Task to carry out
Look through the material for lines with the word "which", and copy each one.

Material shown
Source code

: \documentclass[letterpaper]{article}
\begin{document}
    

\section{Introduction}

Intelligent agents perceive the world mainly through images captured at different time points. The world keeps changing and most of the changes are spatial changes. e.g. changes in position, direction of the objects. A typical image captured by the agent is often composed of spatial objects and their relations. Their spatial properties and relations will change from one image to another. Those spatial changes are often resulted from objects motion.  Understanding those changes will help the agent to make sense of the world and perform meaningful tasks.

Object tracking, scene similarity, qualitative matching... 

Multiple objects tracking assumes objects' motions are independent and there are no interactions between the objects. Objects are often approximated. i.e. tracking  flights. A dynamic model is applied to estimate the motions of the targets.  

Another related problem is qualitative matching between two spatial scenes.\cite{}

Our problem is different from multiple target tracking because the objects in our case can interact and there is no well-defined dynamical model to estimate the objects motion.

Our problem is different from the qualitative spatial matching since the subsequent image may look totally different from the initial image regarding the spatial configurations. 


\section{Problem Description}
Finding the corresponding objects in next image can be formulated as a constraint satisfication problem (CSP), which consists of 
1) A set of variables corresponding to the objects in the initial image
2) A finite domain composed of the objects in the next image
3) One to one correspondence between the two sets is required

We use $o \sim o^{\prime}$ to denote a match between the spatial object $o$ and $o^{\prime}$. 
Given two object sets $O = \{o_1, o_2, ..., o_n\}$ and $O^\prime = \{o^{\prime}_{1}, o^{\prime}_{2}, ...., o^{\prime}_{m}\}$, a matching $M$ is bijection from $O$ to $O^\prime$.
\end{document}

--

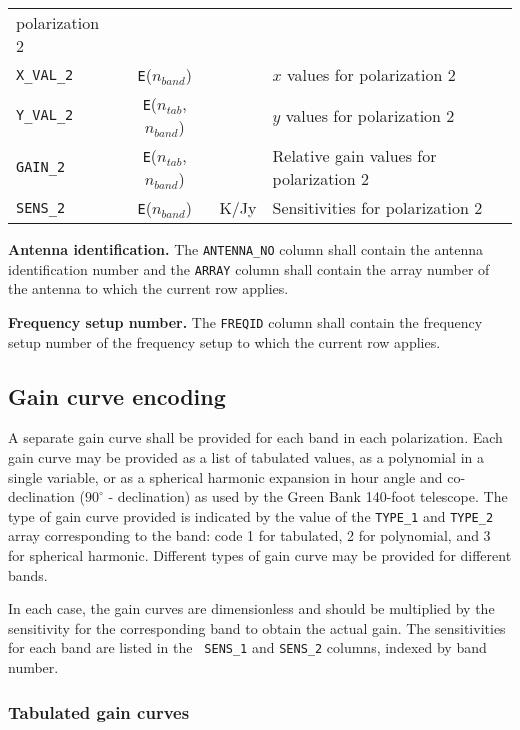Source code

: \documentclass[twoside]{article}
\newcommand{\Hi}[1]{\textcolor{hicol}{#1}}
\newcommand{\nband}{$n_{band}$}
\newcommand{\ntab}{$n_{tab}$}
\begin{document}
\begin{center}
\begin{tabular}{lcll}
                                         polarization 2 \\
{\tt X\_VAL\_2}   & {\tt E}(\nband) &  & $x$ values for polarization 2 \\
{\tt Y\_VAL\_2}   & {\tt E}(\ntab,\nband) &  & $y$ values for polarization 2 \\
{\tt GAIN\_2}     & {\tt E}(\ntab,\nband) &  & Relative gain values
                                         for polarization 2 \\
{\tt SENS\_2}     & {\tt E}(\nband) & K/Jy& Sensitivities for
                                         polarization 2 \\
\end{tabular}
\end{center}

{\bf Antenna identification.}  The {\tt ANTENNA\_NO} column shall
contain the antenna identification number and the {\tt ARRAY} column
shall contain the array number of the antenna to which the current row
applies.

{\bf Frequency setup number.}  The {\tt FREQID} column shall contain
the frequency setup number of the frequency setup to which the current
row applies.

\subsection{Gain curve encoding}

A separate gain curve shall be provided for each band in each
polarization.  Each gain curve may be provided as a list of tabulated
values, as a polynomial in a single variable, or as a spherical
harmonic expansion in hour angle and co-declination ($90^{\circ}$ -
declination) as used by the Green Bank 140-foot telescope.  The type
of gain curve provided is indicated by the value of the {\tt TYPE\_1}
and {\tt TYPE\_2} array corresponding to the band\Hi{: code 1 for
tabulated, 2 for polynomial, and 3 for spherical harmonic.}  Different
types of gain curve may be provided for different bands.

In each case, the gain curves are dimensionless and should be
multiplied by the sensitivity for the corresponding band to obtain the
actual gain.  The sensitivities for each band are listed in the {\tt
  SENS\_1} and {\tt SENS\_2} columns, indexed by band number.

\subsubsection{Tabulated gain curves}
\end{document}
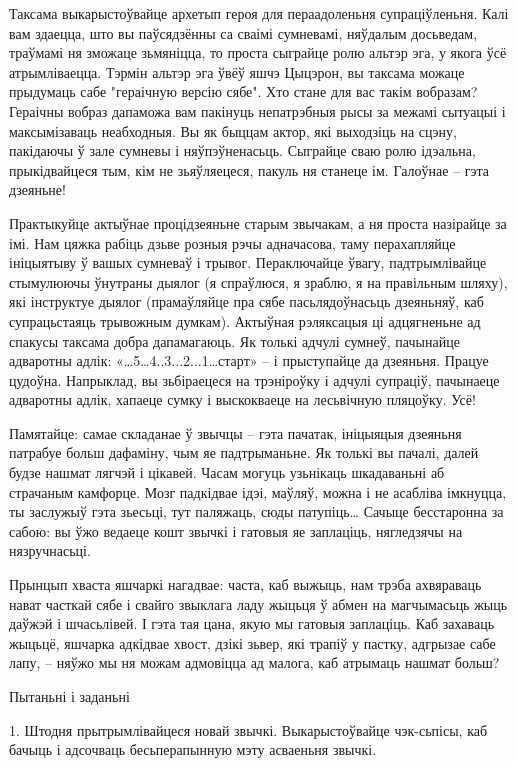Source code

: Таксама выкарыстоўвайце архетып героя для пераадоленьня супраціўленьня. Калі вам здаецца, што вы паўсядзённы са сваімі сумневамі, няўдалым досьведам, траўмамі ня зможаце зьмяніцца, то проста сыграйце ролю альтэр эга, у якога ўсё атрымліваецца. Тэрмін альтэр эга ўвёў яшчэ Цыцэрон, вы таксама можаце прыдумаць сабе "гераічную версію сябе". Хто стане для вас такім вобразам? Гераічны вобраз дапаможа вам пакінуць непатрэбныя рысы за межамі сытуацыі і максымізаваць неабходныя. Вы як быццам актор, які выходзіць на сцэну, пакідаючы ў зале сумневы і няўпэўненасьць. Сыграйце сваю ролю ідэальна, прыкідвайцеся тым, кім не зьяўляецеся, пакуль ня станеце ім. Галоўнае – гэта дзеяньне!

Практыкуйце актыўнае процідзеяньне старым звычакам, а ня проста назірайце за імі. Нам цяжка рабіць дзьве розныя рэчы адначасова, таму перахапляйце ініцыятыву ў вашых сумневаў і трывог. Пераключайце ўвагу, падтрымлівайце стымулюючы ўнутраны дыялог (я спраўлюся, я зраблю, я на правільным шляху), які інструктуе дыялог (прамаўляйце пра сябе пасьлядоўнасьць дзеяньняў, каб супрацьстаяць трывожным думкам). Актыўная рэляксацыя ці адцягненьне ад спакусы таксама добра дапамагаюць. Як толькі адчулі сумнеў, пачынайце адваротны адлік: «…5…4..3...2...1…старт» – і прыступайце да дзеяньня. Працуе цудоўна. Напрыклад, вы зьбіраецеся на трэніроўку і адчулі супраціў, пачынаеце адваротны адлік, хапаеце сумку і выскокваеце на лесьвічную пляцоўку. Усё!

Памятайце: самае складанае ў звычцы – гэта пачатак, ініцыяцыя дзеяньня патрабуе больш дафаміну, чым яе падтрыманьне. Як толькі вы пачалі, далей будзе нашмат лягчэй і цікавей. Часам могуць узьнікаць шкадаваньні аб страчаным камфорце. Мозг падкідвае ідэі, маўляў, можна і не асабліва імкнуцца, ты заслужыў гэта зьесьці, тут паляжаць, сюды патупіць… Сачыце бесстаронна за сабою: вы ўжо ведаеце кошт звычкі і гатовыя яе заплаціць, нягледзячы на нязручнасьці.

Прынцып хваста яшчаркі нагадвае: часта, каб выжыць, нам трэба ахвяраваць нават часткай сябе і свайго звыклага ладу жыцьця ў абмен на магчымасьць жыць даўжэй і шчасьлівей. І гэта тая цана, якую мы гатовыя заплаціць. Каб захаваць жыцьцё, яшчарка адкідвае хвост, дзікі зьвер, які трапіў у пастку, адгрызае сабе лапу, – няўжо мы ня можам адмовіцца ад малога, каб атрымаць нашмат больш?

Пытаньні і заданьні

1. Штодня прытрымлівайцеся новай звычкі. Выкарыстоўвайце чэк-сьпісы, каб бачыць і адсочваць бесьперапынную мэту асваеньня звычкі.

---

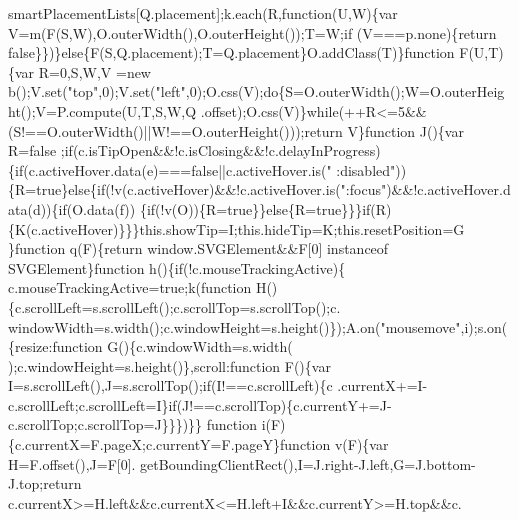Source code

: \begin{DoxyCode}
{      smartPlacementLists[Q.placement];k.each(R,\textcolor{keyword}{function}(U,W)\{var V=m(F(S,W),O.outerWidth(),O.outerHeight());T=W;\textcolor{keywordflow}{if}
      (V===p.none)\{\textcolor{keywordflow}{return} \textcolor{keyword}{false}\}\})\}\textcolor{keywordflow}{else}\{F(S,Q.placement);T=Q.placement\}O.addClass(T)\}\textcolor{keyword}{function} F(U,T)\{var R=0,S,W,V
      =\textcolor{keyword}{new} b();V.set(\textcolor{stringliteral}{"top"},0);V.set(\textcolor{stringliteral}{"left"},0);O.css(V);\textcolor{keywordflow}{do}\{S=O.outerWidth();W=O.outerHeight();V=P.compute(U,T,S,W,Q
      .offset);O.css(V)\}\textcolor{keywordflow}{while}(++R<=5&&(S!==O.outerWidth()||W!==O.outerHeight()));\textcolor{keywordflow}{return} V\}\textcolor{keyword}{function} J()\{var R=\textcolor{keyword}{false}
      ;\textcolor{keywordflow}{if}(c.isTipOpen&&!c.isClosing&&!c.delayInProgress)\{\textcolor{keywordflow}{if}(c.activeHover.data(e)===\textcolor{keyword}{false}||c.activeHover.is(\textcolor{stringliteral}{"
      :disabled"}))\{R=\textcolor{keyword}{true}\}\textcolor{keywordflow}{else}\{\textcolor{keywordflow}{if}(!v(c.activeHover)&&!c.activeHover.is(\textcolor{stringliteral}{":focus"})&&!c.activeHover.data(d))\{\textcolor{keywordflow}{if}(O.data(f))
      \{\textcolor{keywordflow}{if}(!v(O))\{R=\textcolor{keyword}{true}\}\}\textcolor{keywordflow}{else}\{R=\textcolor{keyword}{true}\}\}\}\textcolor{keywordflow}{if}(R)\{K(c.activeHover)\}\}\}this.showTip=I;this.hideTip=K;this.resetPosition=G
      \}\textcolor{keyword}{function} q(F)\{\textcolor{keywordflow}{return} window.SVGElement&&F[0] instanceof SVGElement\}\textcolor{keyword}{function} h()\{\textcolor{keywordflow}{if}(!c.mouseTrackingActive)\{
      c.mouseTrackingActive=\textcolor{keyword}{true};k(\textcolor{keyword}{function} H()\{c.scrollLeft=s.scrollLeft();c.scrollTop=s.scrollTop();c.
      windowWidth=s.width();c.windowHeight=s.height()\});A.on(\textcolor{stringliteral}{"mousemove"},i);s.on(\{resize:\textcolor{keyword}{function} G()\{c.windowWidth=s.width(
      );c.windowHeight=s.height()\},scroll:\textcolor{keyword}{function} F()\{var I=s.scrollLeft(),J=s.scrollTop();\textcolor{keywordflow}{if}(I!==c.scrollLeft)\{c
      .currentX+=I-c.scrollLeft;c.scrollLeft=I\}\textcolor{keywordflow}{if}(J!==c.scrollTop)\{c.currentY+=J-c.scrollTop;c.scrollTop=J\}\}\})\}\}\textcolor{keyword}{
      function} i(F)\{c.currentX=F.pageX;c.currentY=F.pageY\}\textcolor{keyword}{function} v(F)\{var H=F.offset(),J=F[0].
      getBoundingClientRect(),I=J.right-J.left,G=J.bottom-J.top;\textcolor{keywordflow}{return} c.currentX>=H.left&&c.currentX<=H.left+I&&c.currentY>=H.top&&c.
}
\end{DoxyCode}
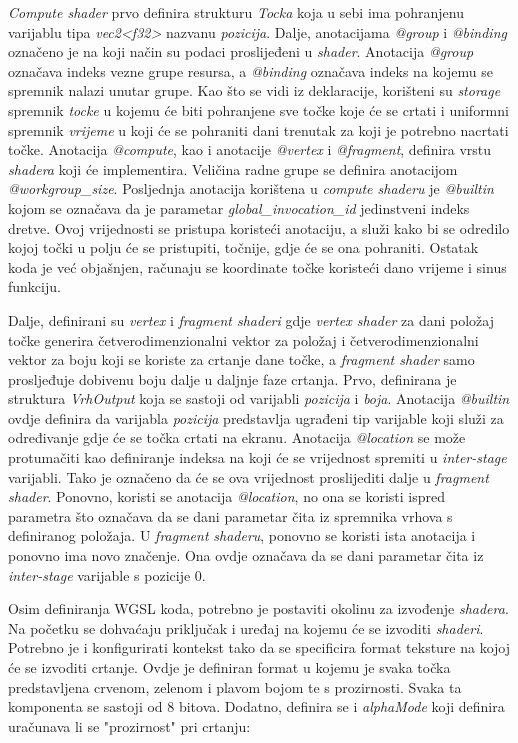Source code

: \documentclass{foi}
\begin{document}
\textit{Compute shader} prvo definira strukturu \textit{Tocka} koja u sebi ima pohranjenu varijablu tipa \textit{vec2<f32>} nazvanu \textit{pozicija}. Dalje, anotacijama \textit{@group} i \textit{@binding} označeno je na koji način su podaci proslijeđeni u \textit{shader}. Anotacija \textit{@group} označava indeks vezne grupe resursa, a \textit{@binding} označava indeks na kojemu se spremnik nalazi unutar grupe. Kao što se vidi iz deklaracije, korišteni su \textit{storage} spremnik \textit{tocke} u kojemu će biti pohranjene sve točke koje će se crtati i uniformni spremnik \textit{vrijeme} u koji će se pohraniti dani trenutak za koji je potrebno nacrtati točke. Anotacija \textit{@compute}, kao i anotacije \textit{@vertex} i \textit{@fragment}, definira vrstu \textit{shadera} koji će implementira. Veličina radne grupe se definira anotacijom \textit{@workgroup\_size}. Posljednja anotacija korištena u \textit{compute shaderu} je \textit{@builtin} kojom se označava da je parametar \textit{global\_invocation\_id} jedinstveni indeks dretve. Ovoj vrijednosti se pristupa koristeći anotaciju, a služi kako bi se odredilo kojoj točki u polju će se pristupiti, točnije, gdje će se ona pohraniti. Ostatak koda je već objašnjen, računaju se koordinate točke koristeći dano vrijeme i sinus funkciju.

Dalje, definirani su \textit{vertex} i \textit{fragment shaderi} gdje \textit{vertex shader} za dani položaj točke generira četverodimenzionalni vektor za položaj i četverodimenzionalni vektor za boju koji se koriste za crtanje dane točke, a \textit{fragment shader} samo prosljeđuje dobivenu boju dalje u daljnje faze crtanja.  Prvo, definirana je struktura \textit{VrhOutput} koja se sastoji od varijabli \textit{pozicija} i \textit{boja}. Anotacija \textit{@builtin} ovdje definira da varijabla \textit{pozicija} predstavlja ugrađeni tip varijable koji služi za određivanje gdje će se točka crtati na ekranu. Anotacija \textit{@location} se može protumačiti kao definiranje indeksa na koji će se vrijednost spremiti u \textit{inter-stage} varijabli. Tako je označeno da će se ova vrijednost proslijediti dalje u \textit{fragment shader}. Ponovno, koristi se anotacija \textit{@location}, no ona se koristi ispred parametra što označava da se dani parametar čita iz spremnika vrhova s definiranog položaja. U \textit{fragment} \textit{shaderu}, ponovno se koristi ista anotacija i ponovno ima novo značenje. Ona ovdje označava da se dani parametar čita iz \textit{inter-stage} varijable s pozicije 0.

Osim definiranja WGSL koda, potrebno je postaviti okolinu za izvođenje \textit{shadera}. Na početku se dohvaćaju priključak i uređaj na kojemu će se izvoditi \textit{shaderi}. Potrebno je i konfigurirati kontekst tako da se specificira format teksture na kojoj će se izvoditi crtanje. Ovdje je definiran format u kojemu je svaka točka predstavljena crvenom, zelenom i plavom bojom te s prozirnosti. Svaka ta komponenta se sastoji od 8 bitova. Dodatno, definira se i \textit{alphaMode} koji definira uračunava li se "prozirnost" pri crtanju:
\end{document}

Answer below
Finding the corresponding objects in next image can be formulated as a constraint satisfication problem (CSP), which consists of 
shall contain the array number of the antenna to which the current row
the frequency setup number of the frequency setup to which the current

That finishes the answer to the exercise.